▸ **THE PROBLEM**
Write out exactly the lines of the entries below from the one holding "- Can be booked ([Booking](#booking))." to the one holding "- Belongs to exactly one booking.", inclusive, and leave out all other lines.

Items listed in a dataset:
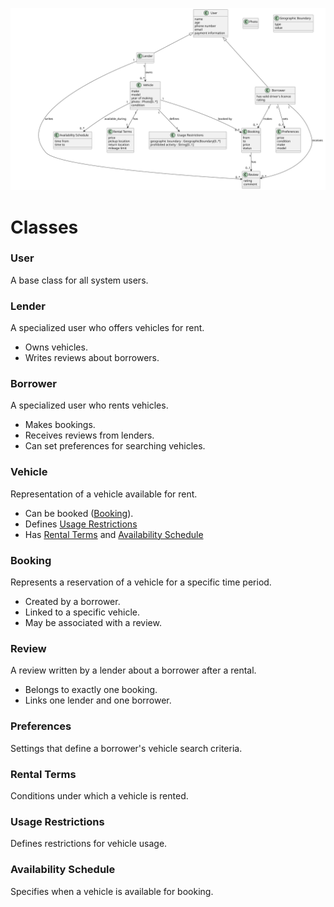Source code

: ![domain model](./domain_model.svg)

# Classes

### User
A base class for all system users.



### Lender
A specialized user who offers vehicles for rent.

- Owns vehicles.
- Writes reviews about borrowers.


### Borrower
A specialized user who rents vehicles.

- Makes bookings.
- Receives reviews from lenders.
- Can set preferences  for searching vehicles.

### Vehicle
Representation of a vehicle available for rent.

- Can be booked ([Booking](#booking)).
- Defines [Usage Restrictions](#usage-restrictions)
- Has [Rental Terms](#rental-terms) and [Availability Schedule](#availability-schedule)

### Booking
Represents a reservation of a vehicle for a specific time period.

- Created by a borrower.
- Linked to a specific vehicle.
- May be associated with a review.

### Review
A review written by a lender about a borrower after a rental.
- Belongs to exactly one booking.
- Links one lender and one borrower.

### Preferences
Settings that define a borrower's vehicle search criteria.

### Rental Terms
Conditions under which a vehicle is rented.

### Usage Restrictions
Defines restrictions for vehicle usage.

### Availability Schedule
Specifies when a vehicle is available for booking.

▸ **TASK OUTPUT**
- Can be booked ([Booking](#booking)).
- Defines [Usage Restrictions](#usage-restrictions)
- Has [Rental Terms](#rental-terms) and [Availability Schedule](#availability-schedule)

### Booking
Represents a reservation of a vehicle for a specific time period.

- Created by a borrower.
- Linked to a specific vehicle.
- May be associated with a review.

### Review
A review written by a lender about a borrower after a rental.
- Belongs to exactly one booking.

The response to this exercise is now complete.